Whenever a line below holds the word "Home", count it once; report the total and nothing else.

○ ○ ○ ○

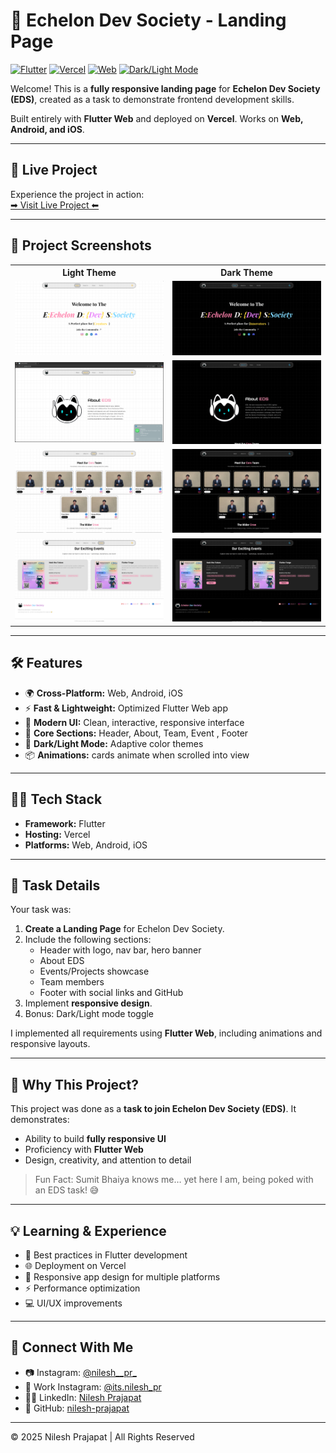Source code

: <!--
  README.md for Echelon Dev Society Landing Page
-->

# 📌 Echelon Dev Society - Landing Page

[![Flutter](https://img.shields.io/badge/Flutter-02569B?style=for-the-badge&logo=flutter&logoColor=white)](https://flutter.dev/)
[![Vercel](https://img.shields.io/badge/Vercel-000000?style=for-the-badge&logo=vercel&logoColor=white)](https://vercel.com/)
[![Web](https://img.shields.io/badge/Web-Responsive-blue?style=for-the-badge)](https://nilesheds.vercel.app/)
[![Dark/Light Mode](https://img.shields.io/badge/Theme-Dark%2FLight-purple?style=for-the-badge)](https://nilesheds.vercel.app/)

Welcome! This is a **fully responsive landing page** for **Echelon Dev Society (EDS)**, created as a task to demonstrate frontend development skills.

Built entirely with **Flutter Web** and deployed on **Vercel**. Works on **Web, Android, and iOS**.

---

## 🚀 Live Project

Experience the project in action:  
[➡ Visit Live Project ⬅](https://nilesheds.vercel.app/)

---

## 📸 Project Screenshots

<table>
  <tr>
    <th>Light Theme</th>
    <th>Dark Theme</th>
  </tr>
  <tr>
    <td><img src="mocups/home_light.png" alt="Home Light" width="100%"></td>
    <td><img src="mocups/home_dark.png" alt="Home Dark" width="100%"></td>
  </tr>
  <tr>
    <td><img src="mocups/about_light.png" alt="About Light" width="100%"></td>
    <td><img src="mocups/about_dark.png" alt="About Dark" width="100%"></td>
  </tr>
  <tr>
    <td><img src="mocups/team_light.png" alt="Team Light" width="100%"></td>
    <td><img src="mocups/team_dark.png" alt="Team Dark" width="100%"></td>
  </tr>
    <tr>
    <td><img src="mocups/event_light.png" alt="Events Light" width="100%"></td>
    <td><img src="mocups/event_dark.png" alt="Events Dark" width="100%"></td>
  </tr>
</table>

---

## 🛠️ Features

- 🌍 **Cross-Platform:** Web, Android, iOS  
- ⚡ **Fast & Lightweight:** Optimized Flutter Web app  
- 🎨 **Modern UI:** Clean, interactive, responsive interface  
- 📁 **Core Sections:** Header, About, Team, Event , Footer  
- 🔄 **Dark/Light Mode:** Adaptive color themes  
- 📦 **Animations:**  cards animate when scrolled into view  

---

## 🧑‍💻 Tech Stack

- **Framework:** Flutter  
- **Hosting:** Vercel  
- **Platforms:** Web, Android, iOS  

---

## 📅 Task Details

Your task was:

1. **Create a Landing Page** for Echelon Dev Society.  
2. Include the following sections:
   - Header with logo, nav bar, hero banner
   - About EDS
   - Events/Projects showcase
   - Team members
   - Footer with social links and GitHub  
3. Implement **responsive design**.  
4. Bonus: Dark/Light mode toggle  

I implemented all requirements using **Flutter Web**, including animations and responsive layouts.

---

## 🎯 Why This Project?

This project was done as a **task to join Echelon Dev Society (EDS)**. It demonstrates:

- Ability to build **fully responsive UI**  
- Proficiency with **Flutter Web**  
- Design, creativity, and attention to detail  

> Fun Fact: Sumit Bhaiya knows me… yet here I am, being poked with an EDS task! 😅

---

## 💡 Learning & Experience

- 🚀 Best practices in Flutter development  
- 🌐 Deployment on Vercel  
- 📱 Responsive app design for multiple platforms  
- ⚡ Performance optimization  
- 💻 UI/UX improvements  

---

## 🔗 Connect With Me

- 📷 Instagram: [@nilesh__pr_](https://www.instagram.com/nilesh__pr_/)  
- 💼 Work Instagram: [@its.nilesh_pr](https://www.instagram.com/its.nilesh_pr/)  
- 👨‍💻 LinkedIn: [Nilesh Prajapat](https://www.linkedin.com/in/nilesh-prajapat)  
- 🐙 GitHub: [nilesh-prajapat](https://github.com/nilesh-prajapat)  

---

© 2025 Nilesh Prajapat | All Rights Reserved




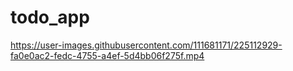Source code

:# todo_app

https://user-images.githubusercontent.com/111681171/225112929-fa0e0ac2-fedc-4755-a4ef-5d4bb06f275f.mp4
#
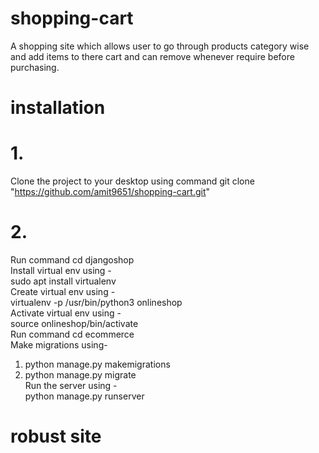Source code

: # shopping-cart
A shopping site which allows user to go through products category wise and add items to there cart and can remove whenever require before purchasing.
# installation
# 1.
Clone the project to your desktop using command git clone "https://github.com/amit9651/shopping-cart.git"
# 2.
Run command cd djangoshop <br>
Install virtual env using - <br>
  sudo apt install virtualenv <br>
Create virtual env using -  <br>
  virtualenv -p /usr/bin/python3 onlineshop<br>
Activate virtual env using - <br>
  source onlineshop/bin/activate<br>
Run command cd ecommerce<br>
Make migrations using-<br>
  1. python manage.py makemigrations<br>
  2. python manage.py migrate<br>
Run the server using - <br>
  python manage.py runserver<br>
  # robust site 


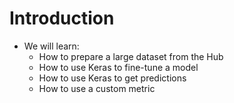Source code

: # Introduction

- We will learn:
    - How to prepare a large dataset from the Hub
    - How to use Keras to fine-tune a model
    - How to use Keras to get predictions
    - How to use a custom metric

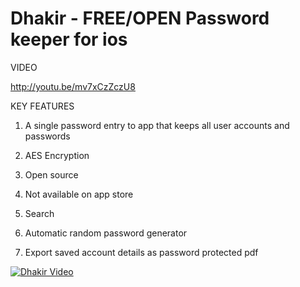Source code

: Dhakir - FREE/OPEN Password keeper for ios
==========================================

VIDEO

http://youtu.be/mv7xCzZczU8

KEY FEATURES

1) A single password entry to app that keeps all user accounts and passwords

2) AES Encryption

3) Open source

4) Not available on app store

5) Search

6) Automatic random password generator

7) Export saved account details as password protected pdf


[![Dhakir Video](http://img.youtube.com/vi/mv7xCzZczU8/0.jpg)](https://www.youtube.com/watch?v=mv7xCzZczU8)

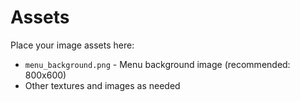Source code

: # Assets

Place your image assets here:

- `menu_background.png` - Menu background image (recommended: 800x600)
- Other textures and images as needed
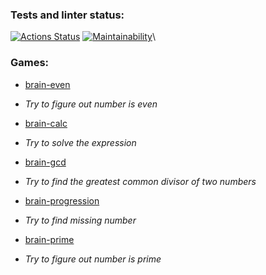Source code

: ### Tests and linter status:
[![Actions Status](https://github.com/hellraze/frontend-project-44/workflows/hexlet-check/badge.svg)](https://github.com/hellraze/frontend-project-44/actions)
[![Maintainability](https://api.codeclimate.com/v1/badges/73854f324f73d089f7ca/maintainability)](https://codeclimate.com/github/hellraze/frontend-project-44/maintainability)\
### Games:
* [brain-even](https://asciinema.org/a/GuvFKbOzpLZq89pNMQ53njLQY)
- *Try to figure out number is even*
* [brain-calc](https://asciinema.org/a/C6ZSLtODqoCLiEvvDeNobil6D)
- *Try to solve the expression*
* [brain-gcd](https://asciinema.org/a/LbovfwyHctgZVLWSEJeUtH17R)
- *Try to find the greatest common divisor of two numbers*
* [brain-progression](https://asciinema.org/a/RAw3DNzFmqst9nSka4eZQbUhA)
- *Try to find missing number*
* [brain-prime](https://asciinema.org/a/whJHPD4WrTk0VNw7KmE21AJSY)
- *Try to figure out number is prime*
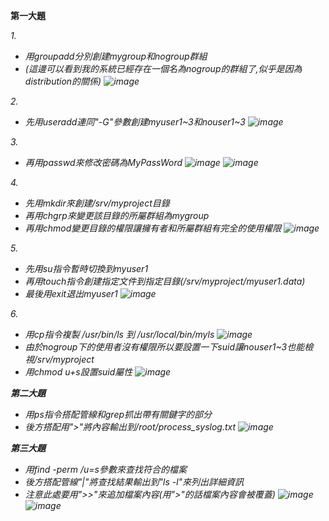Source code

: ﻿<strong>第一大題</strong>

<em>1.<em>
+ 用groupadd分別創建mygroup和nogroup群組
+ (這邊可以看到我的系統已經存在一個名為nogroup的群組了,似乎是因為distribution的關係)
![image](https://github.com/j6s94e04/107-1-ntcu-linux/blob/HW-4/ACS107103/kali-2018-10-30-19-38-15.png)

<em>2.<em>
+ 先用useradd連同"-G"參數創建myuser1~3和nouser1~3
![image](https://github.com/j6s94e04/107-1-ntcu-linux/blob/HW-4/ACS107103/kali-2018-10-30-19-51-58.png)

<em>3.<em>
+ 再用passwd來修改密碼為MyPassWord
![image](https://github.com/j6s94e04/107-1-ntcu-linux/blob/HW-4/ACS107103/kali-2018-10-30-19-54-28.png)
![image](https://github.com/j6s94e04/107-1-ntcu-linux/blob/HW-4/ACS107103/kali-2018-10-30-19-56-34.png)

<em>4.<em>
+ 先用mkdir來創建/srv/myproject目錄
+ 再用chgrp來變更該目錄的所屬群組為mygroup
+ 再用chmod變更目錄的權限讓擁有者和所屬群組有完全的使用權限
![image](https://github.com/j6s94e04/107-1-ntcu-linux/blob/HW-4/ACS107103/kali-2018-10-30-19-59-43.png)

<em>5.<em>
+ 先用su指令暫時切換到myuser1
+ 再用touch指令創建指定文件到指定目錄(/srv/myproject/myuser1.data)
+ 最後用exit退出myuser1
![image](https://github.com/j6s94e04/107-1-ntcu-linux/blob/HW-4/ACS107103/kali-2018-10-30-20-07-11.png)

<em>6.<em>
+ 用cp指令複製 /usr/bin/ls 到 /usr/local/bin/myls
![image](https://github.com/j6s94e04/107-1-ntcu-linux/blob/HW-4/ACS107103/kali-2018-10-30-20-10-26.png)
+ 由於nogroup下的使用者沒有權限所以要設置一下suid讓nouser1~3也能檢視/srv/myproject
+ 用chmod u+s設置suid屬性
![image](https://github.com/j6s94e04/107-1-ntcu-linux/blob/HW-4/ACS107103/kali-2018-10-30-20-22-47.png)


<strong>第二大題</strong>

+ 用ps指令搭配管線和grep抓出帶有關鍵字的部分
+ 後方搭配用">"將內容輸出到/root/process_syslog.txt
![image](https://github.com/j6s94e04/107-1-ntcu-linux/blob/HW-4/ACS107103/kali-2018-10-30-20-27-12.png)

<strong>第三大題</strong>

+ 用find -perm /u=s參數來查找符合的檔案
+ 後方搭配管線"|"將查找結果輸出到"ls -l"來列出詳細資訊
+ 注意此處要用">>"來追加檔案內容(用">"的話檔案內容會被覆蓋)
![image](https://github.com/j6s94e04/107-1-ntcu-linux/blob/HW-4/ACS107103/kali-2018-10-30-20-43-43.png)
![image](https://github.com/j6s94e04/107-1-ntcu-linux/blob/HW-4/ACS107103/kali-2018-10-30-20-44-15.png)








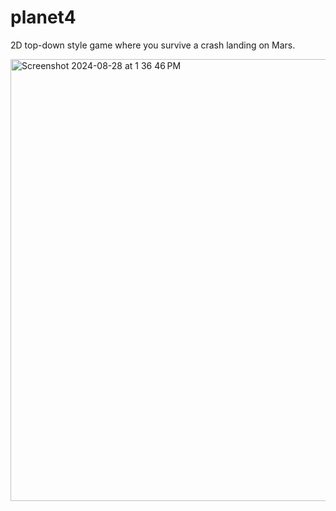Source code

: # planet4
2D top-down style game where you survive a crash landing on Mars.

<img width="707" alt="Screenshot 2024-08-28 at 1 36 46 PM" src="https://github.com/user-attachments/assets/328a14a0-39cd-4fee-bd11-38cf542a8a87">
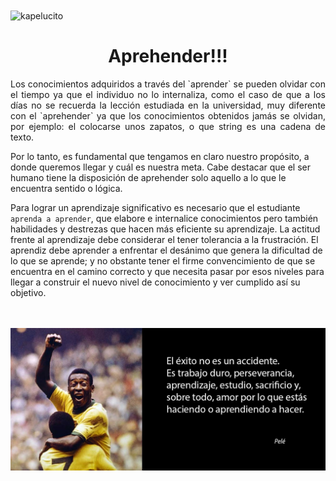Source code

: <img align='center' src="https://github.com/Kapelu/Bootcamp-HENRY/blob/main/docs/code.png" min-width="200px" max-width="200px" width="900px" alt="kapelucito">
<h1 align="center">Aprehender!!!</h1>

<p style='display: flex;
    justify-content: center;
    align-items: center;
    text-align: justify'>
Los conocimientos adquiridos a través del `aprender` se pueden olvidar con el tiempo ya que el individuo no lo internaliza, como el caso de que a los días no se recuerda la lección estudiada en la universidad, muy diferente con el `aprehender` ya que los conocimientos obtenidos jamás se olvidan, por ejemplo: el colocarse unos zapatos, o que string es una cadena de texto.

Por lo tanto, es fundamental que tengamos en claro nuestro propósito, a donde queremos llegar y cuál es nuestra meta. Cabe destacar que el ser humano tiene la disposición de aprehender solo aquello a lo que le encuentra sentido o lógica. 

Para lograr un aprendizaje significativo es necesario que el estudiante `aprenda a aprender`, que elabore e internalice conocimientos pero también habilidades y destrezas que hacen más eficiente su aprendizaje. La actitud frente al aprendizaje debe considerar el tener tolerancia a la frustración. El aprendiz debe aprender a enfrentar el desánimo que genera la dificultad de lo que se aprende; y no obstante tener el firme convencimiento de que se encuentra en el camino correcto y que necesita pasar por esos niveles para llegar a construir el nuevo nivel de conocimiento y ver cumplido así su objetivo.
</p>
<br>  
<br> 
<img src="./frasePele.jpg"/>
<br> 
<br> 
<br> 
<h3 align="center"></h3>
<p align="center">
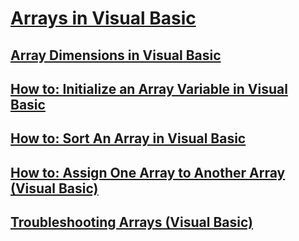 # [Arrays in Visual Basic](index.md)
## [Array Dimensions in Visual Basic](array-dimensions.md)
## [How to: Initialize an Array Variable in Visual Basic](how-to-initialize-an-array-variable.md)
## [How to: Sort An Array in Visual Basic](how-to-sort-an-array.md)
## [How to: Assign One Array to Another Array (Visual Basic)](how-to-assign-one-array-to-another-array.md)
## [Troubleshooting Arrays (Visual Basic)](troubleshooting-arrays.md)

○ ○ ○ ○

**RESULT**
2